OLD FORT RELIANCE TO FORT RESOLUTION
All night the storm of rain and snow raged around our camp on the south shore of Artillery Lake, but we were up and away in the morning in spite of it. That day, we covered five portages (they took two days in coming out). Next day we crossed Lake Harry and camped three-quarters of a mile farther on the long portage. Next day, September 11, we camped (still in storm) at the Lobstick Landing of Great Slave Lake. How tropically rich all this vegetation looked after the "Land of little sticks." Rain we could face, but high winds on the big water were dangerous, so we were storm-bound until September 14, when we put off, and in two hours were at old Fort Reliance, the winter quarters of Sir George Back in 1833-4. In the Far North the word "old" means "abandoned" and the fort, abandoned long ago, had disappeared, except the great stone chimneys. Around one of these that intrepid explorer and hunter-Buffalo Jones-had built a shanty in 1897. There it stood in fairly good condition, a welcome shelter from the storm which now set in with redoubled fury. We soon had the big fireplace aglow and, sitting there in comfort that we owed to him, and surrounded by the skeletons of the Wolves that he had killed about the door in that fierce winter time, we drank in hot and copious tea the toast: Long life and prosperity to our host so far away, the brave old hunter, "Buffalo Jones."
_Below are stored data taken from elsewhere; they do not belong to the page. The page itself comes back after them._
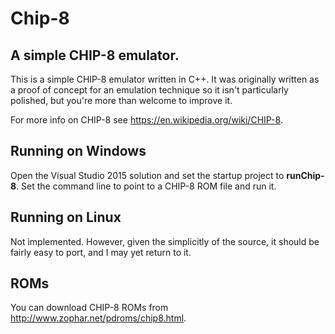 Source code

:# Chip-8
## A simple CHIP-8 emulator.

This is a simple CHIP-8 emulator written in C++. It was originally written as a proof of concept for an emulation technique
so it isn't particularly polished, but you're more than welcome to improve it.

For more info on CHIP-8 see https://en.wikipedia.org/wiki/CHIP-8.

## Running on Windows
Open the Visual Studio 2015 solution and set the startup project to __runChip-8__. Set the command line to point to
a CHIP-8 ROM file and run it.

## Running on Linux
Not implemented. However, given the simplicitly of the source, it should be fairly easy to port, and I may yet return to it.

## ROMs
You can download CHIP-8 ROMs from http://www.zophar.net/pdroms/chip8.html.
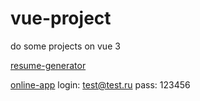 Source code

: # vue-project
do some projects on vue 3

[resume-generator](https://vue-course1-efb4d.web.app)

[online-app](https://vue-online-app-5e315.web.app)
login: test@test.ru pass: 123456
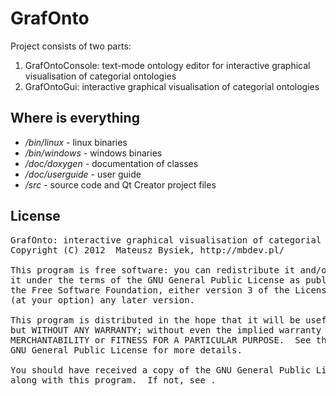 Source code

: GrafOnto
========

Project consists of two parts:

1. GrafOntoConsole: text-mode ontology editor for interactive graphical visualisation of categorial ontologies
2. GrafOntoGui: interactive graphical visualisation of categorial ontologies


Where is everything
-------------------

* */bin/linux* - linux binaries
* */bin/windows* - windows binaries
* */doc/doxygen* - documentation of classes
* */doc/userguide* - user guide
* */src* - source code and Qt Creator project files


License
-------------------

<pre>
GrafOnto: interactive graphical visualisation of categorial ontologies
Copyright (C) 2012  Mateusz Bysiek, http://mbdev.pl/

This program is free software: you can redistribute it and/or modify
it under the terms of the GNU General Public License as published by
the Free Software Foundation, either version 3 of the License, or
(at your option) any later version.

This program is distributed in the hope that it will be useful,
but WITHOUT ANY WARRANTY; without even the implied warranty of
MERCHANTABILITY or FITNESS FOR A PARTICULAR PURPOSE.  See the
GNU General Public License for more details.

You should have received a copy of the GNU General Public License
along with this program.  If not, see <http://www.gnu.org/licenses/>.
</pre>
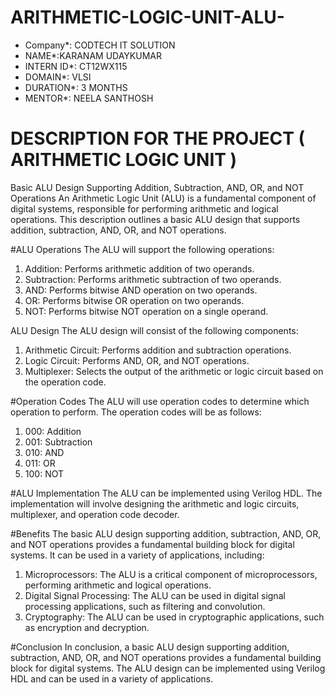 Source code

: # ARITHMETIC-LOGIC-UNIT-ALU-
* Company*: CODTECH IT SOLUTION
* NAME*:KARANAM UDAYKUMAR
* INTERN ID*: CT12WX115
* DOMAIN*: VLSI
* DURATION*: 3 MONTHS
* MENTOR*: NEELA SANTHOSH




# DESCRIPTION FOR THE PROJECT ( ARITHMETIC LOGIC UNIT )


Basic ALU Design Supporting Addition, Subtraction, AND, OR, and NOT Operations
An Arithmetic Logic Unit (ALU) is a fundamental component of digital systems, responsible for performing arithmetic and logical operations. This description outlines a basic ALU design that supports addition, subtraction, AND, OR, and NOT operations.

#ALU Operations
The ALU will support the following operations:

1. Addition: Performs arithmetic addition of two operands.
2. Subtraction: Performs arithmetic subtraction of two operands.
3. AND: Performs bitwise AND operation on two operands.
4. OR: Performs bitwise OR operation on two operands.
5. NOT: Performs bitwise NOT operation on a single operand.

ALU Design
The ALU design will consist of the following components:

1. Arithmetic Circuit: Performs addition and subtraction operations.
2. Logic Circuit: Performs AND, OR, and NOT operations.
3. Multiplexer: Selects the output of the arithmetic or logic circuit based on the operation code.

#Operation Codes
The ALU will use operation codes to determine which operation to perform. The operation codes will be as follows:

1. 000: Addition
2. 001: Subtraction
3. 010: AND
4. 011: OR
5. 100: NOT

#ALU Implementation
The ALU can be implemented using Verilog HDL. The implementation will involve designing the arithmetic and logic circuits, multiplexer, and operation code decoder.

#Benefits
The basic ALU design supporting addition, subtraction, AND, OR, and NOT operations provides a fundamental building block for digital systems. It can be used in a variety of applications, including:

1. Microprocessors: The ALU is a critical component of microprocessors, performing arithmetic and logical operations.
2. Digital Signal Processing: The ALU can be used in digital signal processing applications, such as filtering and convolution.
3. Cryptography: The ALU can be used in cryptographic applications, such as encryption and decryption.

#Conclusion
In conclusion, a basic ALU design supporting addition, subtraction, AND, OR, and NOT operations provides a fundamental building block for digital systems. The ALU design can be implemented using Verilog HDL and can be used in a variety of applications.
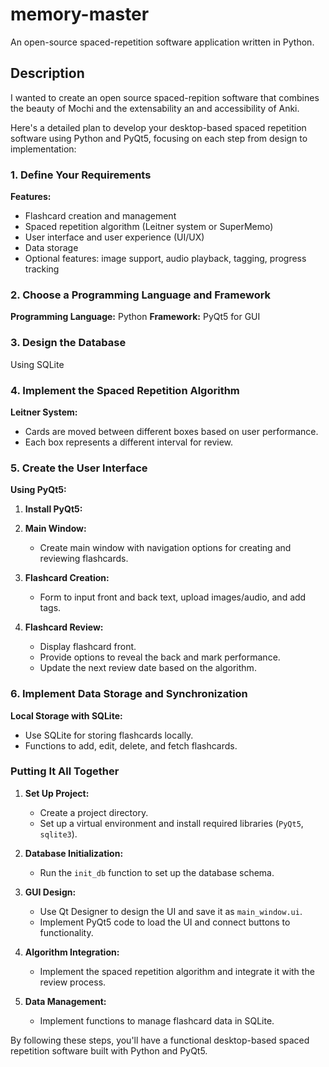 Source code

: # memory-master
An open-source spaced-repetition software application written in Python.

## Description
I wanted to create an open source spaced-repition software that combines the beauty of Mochi and the extensability an and accessibility of Anki.

Here's a detailed plan to develop your desktop-based spaced repetition software using Python and PyQt5, focusing on each step from design to implementation:

### 1. Define Your Requirements
**Features:**
- Flashcard creation and management
- Spaced repetition algorithm (Leitner system or SuperMemo)
- User interface and user experience (UI/UX)
- Data storage
- Optional features: image support, audio playback, tagging, progress tracking

### 2. Choose a Programming Language and Framework
**Programming Language:** Python
**Framework:** PyQt5 for GUI

### 3. Design the Database
Using SQLite

### 4. Implement the Spaced Repetition Algorithm
**Leitner System:**
- Cards are moved between different boxes based on user performance.
- Each box represents a different interval for review.

### 5. Create the User Interface
**Using PyQt5:**

1. **Install PyQt5:**

2. **Main Window:**
   - Create main window with navigation options for creating and reviewing flashcards.

3. **Flashcard Creation:**
   - Form to input front and back text, upload images/audio, and add tags.

4. **Flashcard Review:**
   - Display flashcard front.
   - Provide options to reveal the back and mark performance.
   - Update the next review date based on the algorithm.

### 6. Implement Data Storage and Synchronization
**Local Storage with SQLite:**
- Use SQLite for storing flashcards locally.
- Functions to add, edit, delete, and fetch flashcards.

### Putting It All Together
1. **Set Up Project:**
   - Create a project directory.
   - Set up a virtual environment and install required libraries (`PyQt5`, `sqlite3`).

2. **Database Initialization:**
   - Run the `init_db` function to set up the database schema.

3. **GUI Design:**
   - Use Qt Designer to design the UI and save it as `main_window.ui`.
   - Implement PyQt5 code to load the UI and connect buttons to functionality.

4. **Algorithm Integration:**
   - Implement the spaced repetition algorithm and integrate it with the review process.

5. **Data Management:**
   - Implement functions to manage flashcard data in SQLite.

By following these steps, you'll have a functional desktop-based spaced repetition software built with Python and PyQt5. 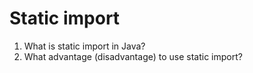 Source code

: # Static import
1.	What is static import in Java?
2.	What advantage (disadvantage) to use static import?
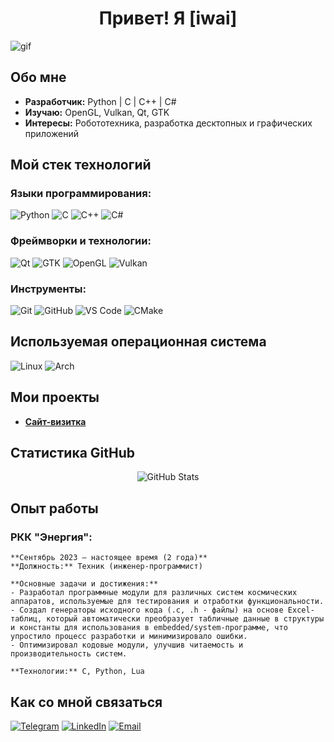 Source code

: <h1 align="center">Привет! Я [iwai]</h1>

![gif](https://media.giphy.com/media/v1.Y2lkPTc5MGI3NjExMXQyZzNkcjV5ZG80YTQwcW9hdGRrNjRjbGhqZDZra2Z0bXNiejlieCZlcD12MV9naWZzX3NlYXJjaCZjdD1n/3oKIPnAiaMCws8nOsE/giphy.gif)

## Обо мне

- **Разработчик:** Python | C | C++ | C#   
- **Изучаю:** OpenGL, Vulkan, Qt, GTK  
- **Интересы:** Робототехника, разработка десктопных и графических приложений

## Мой стек технологий

### Языки программирования:
![Python](https://img.shields.io/badge/Python-3776AB?style=for-the-badge&logo=python&logoColor=white)
![C](https://img.shields.io/badge/C-A8B9CC?style=for-the-badge&logo=c&logoColor=white)
![C++](https://img.shields.io/badge/C++-00599C?style=for-the-badge&logo=c%2B%2B&logoColor=white)
![C#](https://img.shields.io/badge/C%23-239120?style=for-the-badge&logo=csharp&logoColor=white)

### Фреймворки и технологии:
![Qt](https://img.shields.io/badge/Qt-41CD52?style=for-the-badge&logo=qt&logoColor=white)
![GTK](https://img.shields.io/badge/GTK-4A90E2?style=for-the-badge&logo=gnome&logoColor=white)
![OpenGL](https://img.shields.io/badge/OpenGL-5586A4?style=for-the-badge&logo=opengl&logoColor=white)
![Vulkan](https://img.shields.io/badge/Vulkan-EC4C24?style=for-the-badge&logo=vulkan&logoColor=white)

### Инструменты:
![Git](https://img.shields.io/badge/Git-F05032?style=for-the-badge&logo=git&logoColor=white)
![GitHub](https://img.shields.io/badge/GitHub-181717?style=for-the-badge&logo=github&logoColor=white)
![VS Code](https://img.shields.io/badge/VS%20Code-007ACC?style=for-the-badge&logo=visual-studio-code&logoColor=white)
![CMake](https://img.shields.io/badge/CMake-064F8C?style=for-the-badge&logo=cmake&logoColor=white)

## Используемая операционная система
![Linux](https://img.shields.io/badge/Linux-FCC624?style=for-the-badge&logo=linux&logoColor=black)
![Arch](https://img.shields.io/badge/Arch_Linux-1793D1?style=for-the-badge&logo=arch-linux&logoColor=white)

## Мои проекты
- **[Сайт-визитка](https://github.com/iwaiio/websiteBusinessCard)**

## Статистика GitHub
<p align="center">
  <img src="https://github-readme-stats.vercel.app/api?username=iwaiio&show_icons=true&theme=dark&hide_border=true" alt="GitHub Stats">
</p>

## Опыт работы

### **РКК "Энергия":**
    **Сентябрь 2023 — настоящее время (2 года)**
    **Должность:** Техник (инженер-программист)

    **Основные задачи и достижения:**
    - Разработал программные модули для различных систем космических аппаратов, используемые для тестирования и отработки функциональности.
    - Создал генераторы исходного кода (.c, .h - файлы) на основе Excel-таблиц, который автоматически преобразует табличные данные в структуры и константы для использования в embedded/system-программе, что упростило процесс разработки и минимизировало ошибки.
    - Оптимизировал кодовые модули, улучшив читаемость и производительность систем.

    **Технологии:** C, Python, Lua

## Как со мной связаться
[![Telegram](https://img.shields.io/badge/Telegram-26A5E4?style=for-the-badge&logo=telegram&logoColor=white)](https://t.me/iwaich)
[![LinkedIn](https://img.shields.io/badge/LinkedIn-0077B5?style=for-the-badge&logo=linkedin&logoColor=white)]()
[![Email](https://img.shields.io/badge/Email-D14836?style=for-the-badge&logo=gmail&logoColor=white)](mailto:iwaiworkio@gmail.com)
The woods were beautiful and abounded with life, and the three days we spent there were profitably devoted to collecting, but on September 17 we crossed the bay, made the short portage, and at night camped 32 miles away, on the home track.
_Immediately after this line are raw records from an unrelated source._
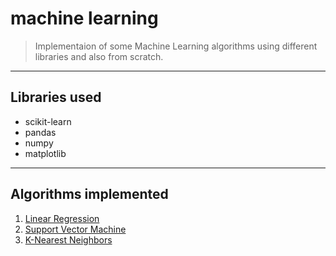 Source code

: # machine learning

> Implementaion of some Machine Learning algorithms using different libraries and also from scratch.  

**** 

## Libraries used
- scikit-learn
- pandas
- numpy  
- matplotlib

****
## Algorithms implemented
1. [Linear Regression](https://github.com/enigmaeth/machine-learning/tree/master/linear-regression)
1. [Support Vector Machine](https://github.com/enigmaeth/machine-learning/tree/master/svm)
1. [K-Nearest Neighbors](https://github.com/enigmaeth/machine-learning/tree/master/knn)
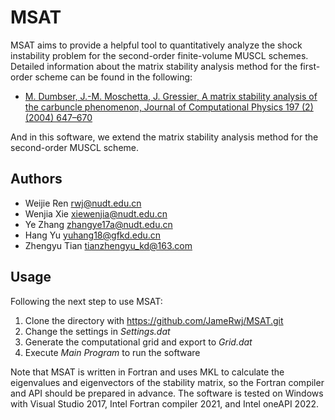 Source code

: # MSAT
MSAT aims to provide a helpful tool to quantitatively analyze the shock instability problem for the second-order finite-volume MUSCL schemes. Detailed information about the matrix stability analysis method for the first-order scheme can be found in the following: 
 - [M. Dumbser, J.-M. Moschetta, J. Gressier, A matrix stability analysis of the carbuncle phenomenon, Journal of Computational Physics 197 (2) (2004) 647–670](https://doi.org/10.1016/j.jcp.2003.12.013)

And in this software, we extend the matrix stability analysis method for the second-order MUSCL scheme.

## Authors
- Weijie Ren <rwj@nudt.edu.cn>
- Wenjia Xie <xiewenjia@nudt.edu.cn>
- Ye Zhang <zhangye17a@nudt.edu.cn>
- Hang Yu <yuhang18@gfkd.edu.cn>
- Zhengyu Tian <tianzhengyu_kd@163.com>

## Usage
Following the next step to use MSAT:
 1. Clone the directory with <https://github.com/JameRwj/MSAT.git>
 2. Change the settings in *Settings.dat*
 3. Generate the computational grid and export to *Grid.dat*
 4. Execute *Main Program* to run the software

Note that MSAT is written in Fortran and uses MKL to calculate the eigenvalues and eigenvectors of the stability matrix, so the Fortran compiler and API should be prepared in advance. The software is tested on Windows with Visual Studio 2017, Intel Fortran compiler 2021, and Intel oneAPI 2022.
Next morning we found a camp of Indians down to the last of their food. We supplied them with flour and tobacco. They said that no Caribou had come to the Lake, showing how erratic is the great migration.
In the afternoon we came across another band in still harder luck. They had nothing whatever but the precarious catch of the nets, and this was the off-season. Again we supplied them, and these were among the unexpected emergencies for which our carefully guarded supplies came in.
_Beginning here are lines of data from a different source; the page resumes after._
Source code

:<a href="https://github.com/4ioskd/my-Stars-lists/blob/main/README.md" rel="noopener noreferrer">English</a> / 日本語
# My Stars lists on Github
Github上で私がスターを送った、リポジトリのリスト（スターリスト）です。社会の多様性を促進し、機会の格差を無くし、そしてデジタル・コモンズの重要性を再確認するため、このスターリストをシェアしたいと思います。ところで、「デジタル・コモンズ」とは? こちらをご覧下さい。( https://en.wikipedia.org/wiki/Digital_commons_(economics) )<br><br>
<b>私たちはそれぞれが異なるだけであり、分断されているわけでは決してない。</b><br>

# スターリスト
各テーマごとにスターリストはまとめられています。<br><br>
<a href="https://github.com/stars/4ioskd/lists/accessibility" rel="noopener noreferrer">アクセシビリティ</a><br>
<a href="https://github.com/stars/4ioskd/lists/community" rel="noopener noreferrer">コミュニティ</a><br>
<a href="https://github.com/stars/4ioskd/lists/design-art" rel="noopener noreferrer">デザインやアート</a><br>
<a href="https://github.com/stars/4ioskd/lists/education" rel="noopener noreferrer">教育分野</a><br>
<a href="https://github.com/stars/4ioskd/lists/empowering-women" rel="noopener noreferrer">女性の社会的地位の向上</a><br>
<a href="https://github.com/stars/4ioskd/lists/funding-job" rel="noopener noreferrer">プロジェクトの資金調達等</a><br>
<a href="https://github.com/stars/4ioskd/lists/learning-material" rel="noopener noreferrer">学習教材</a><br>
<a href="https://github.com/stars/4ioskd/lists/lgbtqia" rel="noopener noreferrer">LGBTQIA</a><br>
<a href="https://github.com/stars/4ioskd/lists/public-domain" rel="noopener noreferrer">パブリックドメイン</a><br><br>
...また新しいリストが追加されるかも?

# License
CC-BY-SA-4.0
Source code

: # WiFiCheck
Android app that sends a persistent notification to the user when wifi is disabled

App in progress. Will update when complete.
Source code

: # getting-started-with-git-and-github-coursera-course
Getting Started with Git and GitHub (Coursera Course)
In spite of choppy seas we made from 30 to 35 miles a day, and camped on Tal-thel-lay the evening of September 20. That night as I sat by the fire the moon rose in a clear sky and as I gazed on her calm bright disc something seemed to tell me that at that moment the dear ones far away were also looking on that radiant face.
On the 21st we were storm-bound at Et-then Island, but utilised the time collecting. I gathered a lot of roots of Pulsatilla and Calypso. Here Billy amused us by catching Wiskajons in an old-fashioned springle that dated from the days when guns were unknown; but the captured birds came back fearlessly each time after being released.
All that day we had to lie about camp, keeping under cover on account of the rain. It was dreary work listening to the surf ceaselessly pounding the shore and realising that all these precious hours were needed to bring us to Fort Resolution, where the steamer was to meet us on the 25th.
On the 23d it was calmer and we got away in the gray dawn at 5.45. We were now in Weeso's country, and yet he ran us into a singular pocket that I have called Weeso's Trap—a straight glacial groove a mile long that came to a sudden end and we had to go back that mile.
The old man was much mortified over his blunder, but he did not feel half so badly about it as I did, for every hour was precious now.